**TASK STATEMENT:** Give again, word for word, every line below from the one that has "# v9.0.3 (2020-03-25)" through the one that has "# v0.10.13 (2019-10-25)", both included, and no others.

________

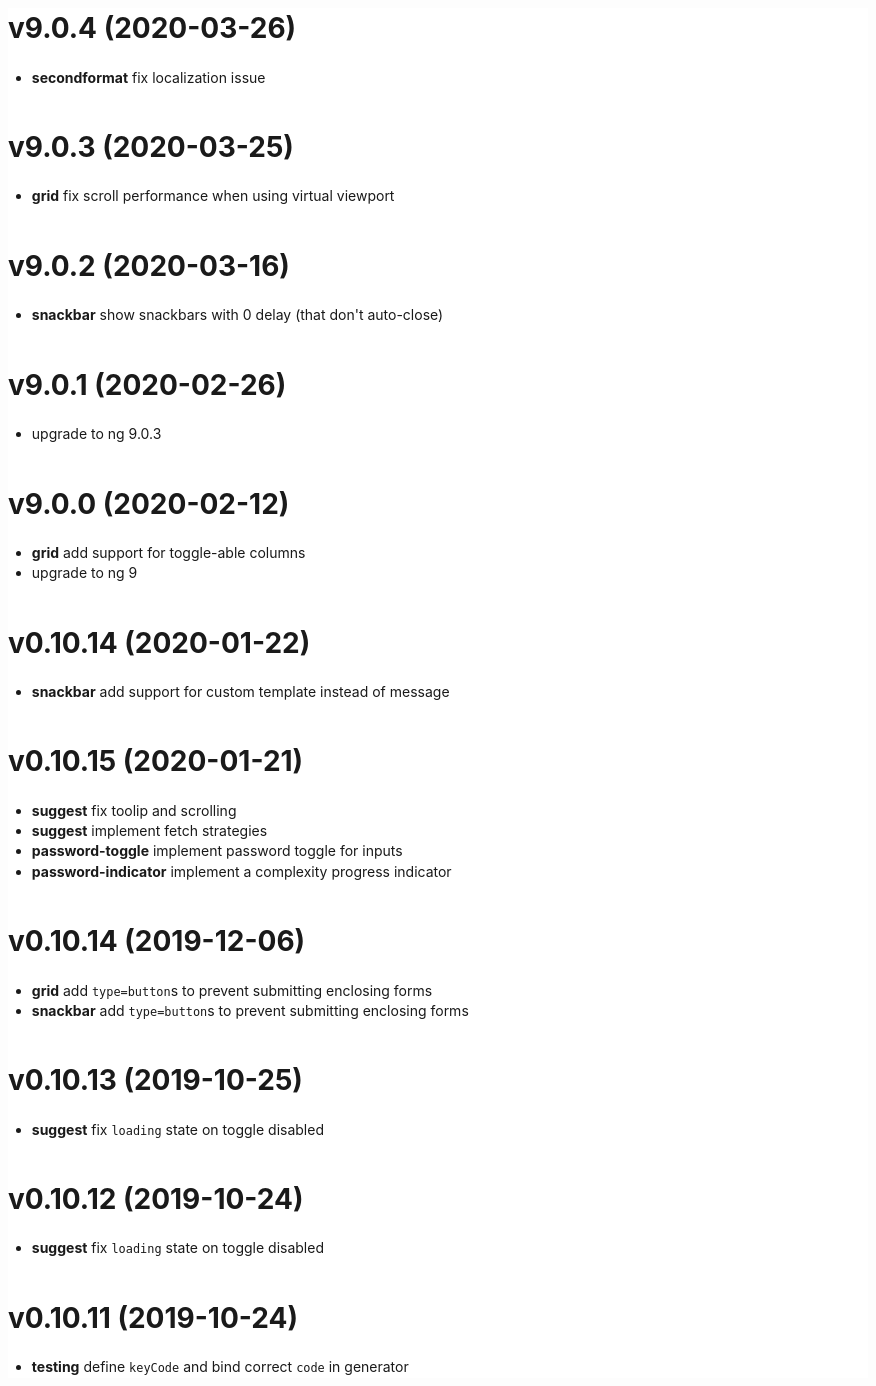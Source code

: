 # v9.0.4 (2020-03-26)
* **secondformat** fix localization issue

# v9.0.3 (2020-03-25)
* **grid** fix scroll performance when using virtual viewport

# v9.0.2 (2020-03-16)
* **snackbar** show snackbars with 0 delay (that don't auto-close)

# v9.0.1 (2020-02-26)
* upgrade to ng 9.0.3

# v9.0.0 (2020-02-12)
* **grid** add support for toggle-able columns
* upgrade to ng 9

# v0.10.14 (2020-01-22)
* **snackbar** add support for custom template instead of message

# v0.10.15 (2020-01-21)
* **suggest** fix toolip and scrolling
* **suggest** implement fetch strategies
* **password-toggle** implement password toggle for inputs
* **password-indicator** implement a complexity progress indicator

# v0.10.14 (2019-12-06)
* **grid** add `type=button`s to prevent submitting enclosing forms
* **snackbar** add `type=button`s to prevent submitting enclosing forms

# v0.10.13 (2019-10-25)
* **suggest** fix `loading` state on toggle disabled

# v0.10.12 (2019-10-24)
* **suggest** fix `loading` state on toggle disabled

# v0.10.11 (2019-10-24)
* **testing** define `keyCode` and bind correct `code` in generator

________

**EXERCISE OUTPUT:**
# v9.0.3 (2020-03-25)
* **grid** fix scroll performance when using virtual viewport

# v9.0.2 (2020-03-16)
* **snackbar** show snackbars with 0 delay (that don't auto-close)

# v9.0.1 (2020-02-26)
* upgrade to ng 9.0.3

# v9.0.0 (2020-02-12)
* **grid** add support for toggle-able columns
* upgrade to ng 9

# v0.10.14 (2020-01-22)
* **snackbar** add support for custom template instead of message

# v0.10.15 (2020-01-21)
* **suggest** fix toolip and scrolling
* **suggest** implement fetch strategies
* **password-toggle** implement password toggle for inputs
* **password-indicator** implement a complexity progress indicator

# v0.10.14 (2019-12-06)
* **grid** add `type=button`s to prevent submitting enclosing forms
* **snackbar** add `type=button`s to prevent submitting enclosing forms

# v0.10.13 (2019-10-25)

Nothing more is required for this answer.